Preparing for fatherhood – get those sperm going
There are so many fears, hopes, pressures and expectations that go hand in hand with waiting for those first signs of pregnancy. And being able to cope well with these is so often what separates parents who feel they manage successfully from those who feel overwhelmed or overburdened by the process of having a child. Right from planning, through to conception and pregnancy all the way to birth, the postpartum period and babyhood proper, handling your worries is key.
Although many of us have experience of being part of a family and even looking after children from our friendship networks of extended families, it is as good as impossible to imagine what it truly feels like to become a parent to your own child.
We might not be able to imagine the reality, but, like it or not, we will all be saddled with the expectations that go hand in hand with becoming a parent, whether they have been instilled in us from our own parents, from society at large, from the media and advertising, or from within our own heads. And it is fair to say, however, that these expectations can sometimes be very difficult to deal with.
We can’t predict the future
To coin a phrase from a Hollywood film franchise, the future’s not set and the only way to avoid falling into certain anxiety traps is to accept this. We can’t know what is going to happen to us and that even the best laid plans can be derailed by reality.
Of course, it helps enormously to talk openly and honestly with friends and family regarding their experiences of pregnancy and parenting – but beware, it pays to keep the glossier parenting magazines, product advertising and more glamourised televisual depictions of parenting at arm’s length; it is best to trust your community and only authoritative sources when it comes to calibrating your expectations.
From pregnancy scares to difficult birth, the truth is that the reality of fatherhood is going to be markedly different from what you imagine – pessimistic or optimistic – once you get there. And before you even start looking for the signs of pregnancy, you will need to play your part in helping conceive a child. So, to increase your chances of doing exactly that you may want to thinking about how you can boost your sperm count.
Boosting your sperm count
One thing’s for sure – unless a doctor tells you otherwise – there is not much point in spending money on products that claim to boost your sperm count as most of these have little, if any, efficacy. Instead, follow a few simple tips to aid your fertility.
Exercise could be a significant factor in boosting male fertility according to a 2014 study reported in the medical journal Reproduction.
Just three half hour sessions of exercise was shown to enhance sperm count in men for up to a month.
However, there is a pretty major caveat: too much exercise can have the reverse effect, participation in intense and demanding competitive sports such as cycling can lower the quality of your long-tailed swimmers.
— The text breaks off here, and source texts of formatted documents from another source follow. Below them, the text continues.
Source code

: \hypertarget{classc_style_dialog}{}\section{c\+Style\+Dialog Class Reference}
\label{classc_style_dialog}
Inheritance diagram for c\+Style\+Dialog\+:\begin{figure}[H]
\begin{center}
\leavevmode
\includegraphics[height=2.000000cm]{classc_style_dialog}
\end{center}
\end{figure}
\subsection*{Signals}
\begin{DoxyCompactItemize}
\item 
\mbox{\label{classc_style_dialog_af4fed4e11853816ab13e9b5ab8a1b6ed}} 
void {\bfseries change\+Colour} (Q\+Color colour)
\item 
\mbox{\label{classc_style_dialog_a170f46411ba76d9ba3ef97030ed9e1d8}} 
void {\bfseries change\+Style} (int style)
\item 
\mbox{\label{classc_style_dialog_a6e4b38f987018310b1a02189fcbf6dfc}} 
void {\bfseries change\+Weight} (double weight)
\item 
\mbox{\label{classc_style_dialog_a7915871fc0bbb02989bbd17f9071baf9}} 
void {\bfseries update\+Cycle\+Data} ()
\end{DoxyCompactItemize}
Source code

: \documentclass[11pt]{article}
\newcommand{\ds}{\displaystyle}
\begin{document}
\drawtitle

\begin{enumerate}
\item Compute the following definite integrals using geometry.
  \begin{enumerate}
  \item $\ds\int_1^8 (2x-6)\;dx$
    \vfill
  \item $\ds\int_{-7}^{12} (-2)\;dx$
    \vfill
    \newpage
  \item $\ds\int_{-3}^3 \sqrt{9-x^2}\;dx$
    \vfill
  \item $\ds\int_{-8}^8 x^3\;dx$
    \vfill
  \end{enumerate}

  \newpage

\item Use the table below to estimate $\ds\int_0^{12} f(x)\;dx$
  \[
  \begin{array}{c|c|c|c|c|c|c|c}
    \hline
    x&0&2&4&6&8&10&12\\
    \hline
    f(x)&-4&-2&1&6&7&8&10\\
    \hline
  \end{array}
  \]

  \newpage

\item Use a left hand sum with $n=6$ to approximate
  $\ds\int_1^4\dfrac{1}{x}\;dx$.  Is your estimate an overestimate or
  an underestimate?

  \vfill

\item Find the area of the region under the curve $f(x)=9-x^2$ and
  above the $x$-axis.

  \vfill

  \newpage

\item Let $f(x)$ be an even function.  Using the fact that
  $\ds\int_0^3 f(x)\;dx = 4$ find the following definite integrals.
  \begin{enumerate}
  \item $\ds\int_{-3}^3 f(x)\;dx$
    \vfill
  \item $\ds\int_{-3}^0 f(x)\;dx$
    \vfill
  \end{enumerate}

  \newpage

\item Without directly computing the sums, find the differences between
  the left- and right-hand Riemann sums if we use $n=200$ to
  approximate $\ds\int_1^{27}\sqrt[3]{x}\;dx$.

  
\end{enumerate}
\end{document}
In fact, one 2009 Spanish study or triathletes by the Andalusian Center of Sports Medicine and the University of Las Palmas found that long periods of cycling damage the structure and quality of spermatozoids and could lead to fertility problems.
Moderate exercise was shown to be the best, which is likely to be a relief to those who don’t like their exercise too strenuous. And one super side-effect: you will lose excess fat and help ensure that you are in better physical condition to endure the sleepless nights and stresses and strain that come with having a new baby.
Eating tomatoes may have a role in boosting both sperm count and sperm quality according to a 2014 study by Cleveland Clinic’s Center for Reproductive Medicine. Simon Fishel, co-founder of the world’s first IVF clinic, said that the American study affirmed the findings of earlier British studies. “In some cases it leads to a lowering of the rate of damaged sperm and in other cases you see an improvement in sperm movement.”
This is because tomatoes contain a chemical called lypocene. Sun-dried tomatoes are particularly lypocene-rich, so you might want to consider putting them in your lunchtime sandwich or your evening pasta. There is also an over-the-counter lactolycopene supplement, called XY Pro, which has previously been used as part of a University of Sheffield trial.
Keep it cool. We say this not only because heightened or chronic emotional stress might disrupt the hormones we rely on to produce sperm (try not to stress about this too much though) but also because the optimum temperature for sperm production is 34.5 degrees celsius, a little below a healthy body temperature. As such, avoid long hot baths (sorry fellas), keep out of the steam and sauna rooms and don’t plan any exotic holidays just yet. A three-year University of California study in 2007 found that five out of 11 men who stopped their hot bath routine experienced a sperm count rise of close to 500 per cent.
Try to stay relaxed. It’s a sure fire thing that if you get too worked up about your fertility, the longer it may take, or at least it will seem longer, to get pregnant. Almost all practitioners suggest that before you start worrying about it, relax and enjoy the time and sexual freedom you have with your partner while you are busy making your child. It will happen, and if it doesn’t there is plenty of research and medical alternatives for getting pregnant.